Structure formation of surfactant membranes under shear flow

TL;DR

This study uses numerical simulations to explore how surfactant membranes form and transform under shear flow, revealing various structures and instabilities that depend on shear rate and membrane volume fraction.

Contribution

It introduces a meshless-membrane model combined with particle-based hydrodynamics to simulate shear-induced structure formation in surfactant-water mixtures.

Findings

Low shear rates produce vesicles and lamellae.

High shear rates cause undulation instability and rolled structures.

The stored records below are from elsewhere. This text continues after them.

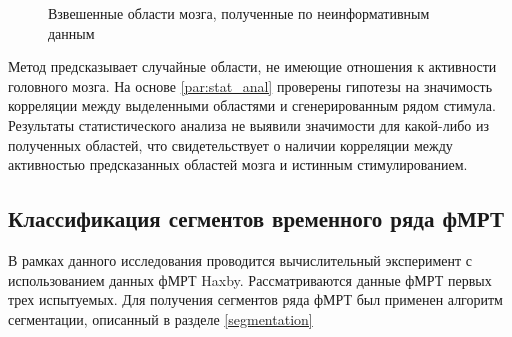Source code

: \begin{figure}[h!]
	\centering
	\hfill
	\hfill
 \caption{Взвешенные области мозга, полученные по неинформативным данным}
\label{fig:correctness}
\end{figure}
Метод предсказывает случайные области, не имеющие отношения к активности головного мозга. 
На основе \ref{par:stat_anal} проверены гипотезы на значимость корреляции между выделенными областями и сгенерированным рядом стимула. Результаты статистического анализа не выявили значимости для какой-либо из полученных областей, что свидетельствует о наличии корреляции между активностью предсказанных областей мозга и истинным стимулированием.
\subsection{Классификация сегментов временного ряда фМРТ}
В рамках данного исследования проводится вычислительный эксперимент с использованием данных фМРТ Haxby. Рассматриваются данные фМРТ первых трех испытуемых. Для получения сегментов ряда фМРТ был применен алгоритм сегментации, описанный в разделе \ref{segmentation}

Simulated structures match experimental scattering data.

Abstract

Shear-flow-induced structure formation in surfactant-water mixtures is investigated numerically using a meshless-membrane model in combination with a particle-based hydrodynamics simulation approach for the solvent. At low shear rates, uni-lamellar vesicles and planar lamellae structures are formed at small and large membrane volume fractions, respectively. At high shear rates, lamellar states exhibit an undulation instability, leading to rolled or cylindrical membrane shapes oriented in the flow direction. The spatial symmetry and structure factor of this rolled state agree with those of intermediate states during lamellar-to-onion transition measured by time-resolved scatting experiments. Structural evolution in time exhibits a moderate dependence on the initial condition.